Great job on the extension! As for synchronisation etc, you might glean an idea or two from my code here: https://github.com/dev-zzo/kiwiclient/blob/master/kiwifax.py Sorry it looks so hacky. :-)

jks-prv commented 7 years ago

Hacky? Are you kidding? That's a beautiful piece of work! It's obvious now I need to add a web socket API to get the other stream types, like what available to the server-side of extensions (the IQ stream in particular).

I didn't quite realize you had written fax code to go along with your client. I'm going to study that and try to understand why my code, which is based on another github project, doesn't work so well.

BTW, this v1.85 clean-up change breaks the API slightly ("AUD" -> "SND"). I'll try and send you a pull request (I'm still learning the fine points of git). https://github.com/jks-prv/Beagle_SDR_GPS/commit/d222536eea8e18f8a906077334f53144dae2cc57

dev-zzo commented 7 years ago

Thanks John, the API fix was rather trivial and has been applied. :-)

I am really looking forward to the IQ stream being available to client-side code!

dev-zzo commented 7 years ago

I have tested with yet another public KiwiSDR device; this time the breakage patterns were very different and unexpected. I've uploaded the samples for you at https://yadi.sk/d/2LwxdZiz3HuKTi as before.

jks-prv commented 7 years ago

In kiwifax.py there is a routine: def real2complex(x): return [ complex(x[i+0]-x[i+2], x[i+1]-x[i+3]) for i in xrange(0, len(x), 4) ]

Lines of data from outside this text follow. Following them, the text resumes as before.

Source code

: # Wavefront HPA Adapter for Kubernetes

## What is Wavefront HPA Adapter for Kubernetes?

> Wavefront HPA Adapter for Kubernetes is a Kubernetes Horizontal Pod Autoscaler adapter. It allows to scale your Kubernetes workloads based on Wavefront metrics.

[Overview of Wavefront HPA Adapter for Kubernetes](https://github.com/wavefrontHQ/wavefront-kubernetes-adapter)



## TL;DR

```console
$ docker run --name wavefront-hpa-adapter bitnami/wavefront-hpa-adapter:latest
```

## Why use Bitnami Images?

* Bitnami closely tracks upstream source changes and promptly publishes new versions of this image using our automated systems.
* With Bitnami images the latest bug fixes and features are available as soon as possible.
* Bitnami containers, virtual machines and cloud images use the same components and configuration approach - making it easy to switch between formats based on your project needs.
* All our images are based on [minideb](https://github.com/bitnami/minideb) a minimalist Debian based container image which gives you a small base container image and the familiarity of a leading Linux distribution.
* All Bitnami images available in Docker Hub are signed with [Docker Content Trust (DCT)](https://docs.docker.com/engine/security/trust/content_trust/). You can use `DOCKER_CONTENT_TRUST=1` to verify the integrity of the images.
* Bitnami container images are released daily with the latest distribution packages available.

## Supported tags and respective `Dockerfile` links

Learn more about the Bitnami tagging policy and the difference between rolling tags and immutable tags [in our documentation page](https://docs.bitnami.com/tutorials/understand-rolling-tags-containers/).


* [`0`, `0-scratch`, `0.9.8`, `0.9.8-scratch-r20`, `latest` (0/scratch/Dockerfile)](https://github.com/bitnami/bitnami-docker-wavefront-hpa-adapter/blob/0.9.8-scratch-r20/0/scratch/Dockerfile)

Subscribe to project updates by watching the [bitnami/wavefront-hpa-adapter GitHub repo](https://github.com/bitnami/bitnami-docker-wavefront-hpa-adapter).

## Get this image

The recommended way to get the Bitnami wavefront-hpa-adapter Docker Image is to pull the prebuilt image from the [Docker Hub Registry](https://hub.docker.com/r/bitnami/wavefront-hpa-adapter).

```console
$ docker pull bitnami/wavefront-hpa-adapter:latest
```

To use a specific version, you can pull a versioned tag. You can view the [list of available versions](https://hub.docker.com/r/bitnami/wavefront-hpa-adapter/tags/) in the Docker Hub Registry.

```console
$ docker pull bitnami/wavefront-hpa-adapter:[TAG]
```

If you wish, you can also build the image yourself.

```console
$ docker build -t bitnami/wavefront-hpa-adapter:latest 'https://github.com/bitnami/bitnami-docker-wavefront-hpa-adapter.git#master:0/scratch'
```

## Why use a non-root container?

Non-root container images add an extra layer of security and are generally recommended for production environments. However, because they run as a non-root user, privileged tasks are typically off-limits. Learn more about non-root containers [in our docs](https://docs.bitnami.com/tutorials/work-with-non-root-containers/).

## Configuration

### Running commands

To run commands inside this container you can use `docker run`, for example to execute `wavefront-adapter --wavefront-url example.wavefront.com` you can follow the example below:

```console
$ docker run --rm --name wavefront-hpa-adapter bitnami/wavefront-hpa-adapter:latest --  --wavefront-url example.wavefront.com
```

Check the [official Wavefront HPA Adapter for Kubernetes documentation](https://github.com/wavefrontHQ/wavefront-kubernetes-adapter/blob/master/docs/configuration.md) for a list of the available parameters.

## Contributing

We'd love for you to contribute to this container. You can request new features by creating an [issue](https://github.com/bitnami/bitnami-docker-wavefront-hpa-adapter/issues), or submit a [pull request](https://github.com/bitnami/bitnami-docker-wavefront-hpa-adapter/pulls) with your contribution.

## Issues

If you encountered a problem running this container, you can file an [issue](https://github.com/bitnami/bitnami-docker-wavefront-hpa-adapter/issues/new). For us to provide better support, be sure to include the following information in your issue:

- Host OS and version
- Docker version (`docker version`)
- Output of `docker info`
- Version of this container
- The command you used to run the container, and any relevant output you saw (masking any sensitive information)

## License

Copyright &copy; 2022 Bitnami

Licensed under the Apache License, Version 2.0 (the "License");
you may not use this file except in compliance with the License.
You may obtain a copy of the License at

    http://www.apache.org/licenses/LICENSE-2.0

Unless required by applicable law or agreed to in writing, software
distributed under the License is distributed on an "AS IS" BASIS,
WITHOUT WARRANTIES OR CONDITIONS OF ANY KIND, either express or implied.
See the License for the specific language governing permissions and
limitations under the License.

With the calling code: X = real2complex(samples) sample_rate = self._sample_rate / 4

I've never seen that before. Does that really convert real samples into IQ with a downsampling by 4? Doesn't it really require an LPF at the sample_rate/4 afterwards to prevent aliasing? Like you would have to do if you mixed (complex multiplied) the real signal by the complex carrier sample_rate/4? Sorry, I'm fairly new to a lot of this DSP stuff.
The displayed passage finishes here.